2/ Se laisser faire, ce n’est donc pas rien faire et il y a encore une deuxième raison. Quand je me laisse vraiment faire, je vais découvrir que je deviens capable de beaucoup faire ! Mais, ce que je vais faire, je ne le ferai plus à la force des poignets, je ne le ferai plus pour être aimé, pour être reconnu, ce que je vais faire, je le ferai parce que je suis débordant de cet amour que je ne cesse de recevoir. Le grand travail que nous aurons à faire consiste donc à nous tenir fidèlement branchés à la source de l’amour pour que tous nos actes, tous nos regards, toutes nos paroles, toutes nos pensées soient l’expression de ce débordement d’amour que je ne cesse de recevoir et que je ne peux ni contenir ni retenir. Rester branchés à la source de l’amour, ça sera le seul effort que nous ayons à fournir, mais un effort qui sera permanent. De jeunes moines demandaient un jour à abba Agathon, un vieux Père du désert : « Quelle est, parmi les bonnes œuvres, la vertu qui comporte le plus d’efforts ? Il leur dit : Je crois qu’il n’y a pas d’effort comparable à celui de prier Dieu. Chaque fois, en effet, que l’homme désire prier, les ennemis veulent l’en arracher. Car ils savent qu’ils n’entraveront sa marche qu’en le détournant de la prière. Pour tout autre œuvre bonne qu’un homme entreprend, en y persévérant, il acquiert de la facilité. Mais, pour la prière, jusqu’au dernier soupir, il a besoin de lutter. » Très belle et courageuse confidence d’un pro de la prière !

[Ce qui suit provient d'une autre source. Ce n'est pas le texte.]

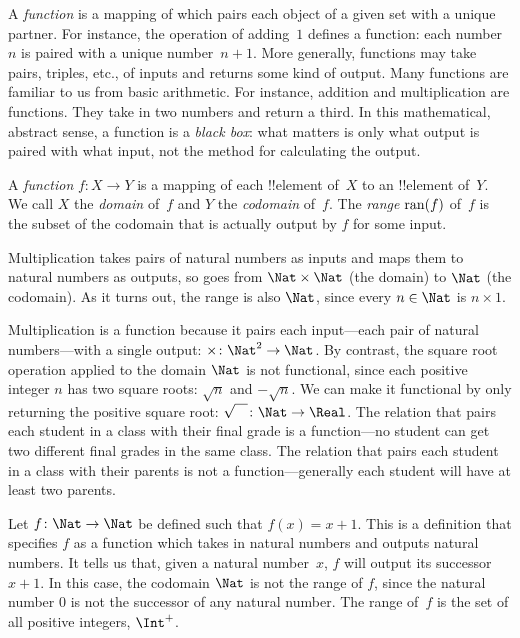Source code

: \documentclass[../../../include/open-logic-section]{subfiles}
\begin{document}

\begin{explain}
A \emph{function} is a mapping of which pairs each object of a given
set with a unique partner. For instance, the operation of adding~$1$
defines a function: each number~$n$ is paired with a unique
number~$n+1$. More generally, functions may take pairs, triples, etc.,
of inputs and returns some kind of output. Many functions are familiar
to us from basic arithmetic. For instance, addition and multiplication
are functions. They take in two numbers and return a third.  In this
mathematical, abstract sense, a function is a \emph{black box}: what
matters is only what output is paired with what input, not the method
for calculating the output.
\end{explain}

\begin{defn}[Function]
A \emph{function} $f \colon X \to Y$ is a mapping of each !!{element}
of~$X$ to an !!{element} of~$Y$. We call $X$ the \emph{domain} of~$f$
and $Y$ the \emph{codomain} of~$f$. The \emph{range} $\mathrm{ran}(f)$ of~$f$
is the subset of the codomain that is actually output by $f$ for some
input.
\end{defn}

\begin{ex}
Multiplication takes pairs of natural numbers as inputs and maps them
to natural numbers as outputs, so goes from $\Nat \times \Nat$ (the
domain) to $\Nat$ (the codomain). As it turns out, the range is also
$\Nat$, since every $n \in \Nat$ is $n \times 1$.
\end{ex}

\begin{explain}
Multiplication is a function because it pairs each input---each pair
of natural numbers---with a single output: $\times \colon \Nat^2 \to
\Nat$. By contrast, the square root operation applied to the domain
$\Nat$ is not functional, since each positive integer $n$ has two
square roots: $\sqrt{n}$ and $-\sqrt{n}$. We can make it functional by
only returning the positive square root: $\sqrt{\phantom{X}} \colon
\Nat \to \Real$. The relation that pairs each student in a class with
their final grade is a function---no student can get two different
final grades in the same class. The relation that pairs each student
in a class with their parents is not a function---generally each
student will have at least two parents.
\end{explain}

\begin{ex}
Let $f \colon \Nat \to \Nat$ be defined such that $f(x) = x+1$. This
is a definition that specifies $f$ as a function which takes in
natural numbers and outputs natural numbers. It tells us that, given a
natural number~$x$, $f$ will output its successor~$x+1$.
In this case, the codomain $\Nat$ is not the range of $f$, since the
natural number $0$ is not the successor of any natural number. The
range of~$f$ is the set of all positive integers, $\Int^{+}$.
\end{ex}
\end{document}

Avec toutes ces considérations, n’allez surtout pas croire que je suis loin des lectures d’aujourd’hui ! En effet, à ceux qui lui demandaient ce qu’ils devaient faire, Jésus va leur parler de ce que Dieu veut faire en eux : « L’œuvre de Dieu, c’est que vous croyiez en celui qu’il a envoyé. » Je traduis de manière plus explicite : l’œuvre de Dieu, c‘est à dire le grand travail de Dieu, c’est de faire grandir votre foi. Et la foi, ce n’est pas l’adhésion intellectuelle à un certain nombre de vérités métaphysiques, avoir vraiment la foi, c’est faire totalement confiance en Dieu. Eh bien, le grand travail que Dieu veut accomplir en nous, c’est de faire grandir notre confiance. Et il s’y emploie depuis le début, c’est ce que nous suggérait la très belle 1° lecture qui nous parlait de la manne. Pour faire grandir la confiance en son peuple, pendant les 40 années de la traversée du désert, Dieu a fait tous les matins une livraison de pain frais. A aucun moment, il n’a été pris en défaut, tu peux donc lui faire confiance : celui qui s’est occupé de son peuple dans sa traversée du désert, s’occupera de toi dans toutes tes traversées de désert. Celui qui a fait Alliance avec toi est ton Allié pour toujours, laisse-toi faire, laisse-le faire, reste branché sur la source et tu deviendras capable, comme le disait Ste Thérèse, de remplir chaque instant de ta vie du maximum d’amour. Pourrait-il y avoir une vie plus réussie qu’une vie qui rayonne toujours et pour tous l’amour ? Et finalement, peu importe que, dans notre vie, nous sassions ceci ou cela, ce qui compte vraiment, c’est que tout ce que nous ferons ne soit que l’expression du débordement de l’amour que nous accueillons sans cesse. C’est pour accueillir cet amour et mieux le rayonner que nous sommes venus à cette messe, laissons-nous faire, laissons-le faire !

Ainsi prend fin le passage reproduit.